[Task to complete]
Reproduce the records exactly, beginning with their first line and ending with the line that contains "## Resolving Resource Records", and output nothing more.

[[ Data for the task open ]]

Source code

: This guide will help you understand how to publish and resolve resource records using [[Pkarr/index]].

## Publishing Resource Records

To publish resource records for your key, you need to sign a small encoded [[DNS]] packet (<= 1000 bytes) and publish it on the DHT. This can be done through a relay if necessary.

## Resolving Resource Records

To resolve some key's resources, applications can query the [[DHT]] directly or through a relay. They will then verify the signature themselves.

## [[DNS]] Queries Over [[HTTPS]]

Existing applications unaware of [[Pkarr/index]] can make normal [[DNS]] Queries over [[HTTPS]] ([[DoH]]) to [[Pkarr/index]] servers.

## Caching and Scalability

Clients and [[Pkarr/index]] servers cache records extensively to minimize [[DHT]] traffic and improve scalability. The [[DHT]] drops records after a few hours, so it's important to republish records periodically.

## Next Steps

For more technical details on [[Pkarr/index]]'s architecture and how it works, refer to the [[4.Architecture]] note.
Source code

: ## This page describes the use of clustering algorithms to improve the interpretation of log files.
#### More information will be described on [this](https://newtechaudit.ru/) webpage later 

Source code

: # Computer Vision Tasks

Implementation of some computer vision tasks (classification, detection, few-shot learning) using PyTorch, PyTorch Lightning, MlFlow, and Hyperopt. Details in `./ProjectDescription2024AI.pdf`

[[ Data for the task closed ]]

[Task solution]
Source code

: This guide will help you understand how to publish and resolve resource records using [[Pkarr/index]].

## Publishing Resource Records

To publish resource records for your key, you need to sign a small encoded [[DNS]] packet (<= 1000 bytes) and publish it on the DHT. This can be done through a relay if necessary.

## Resolving Resource Records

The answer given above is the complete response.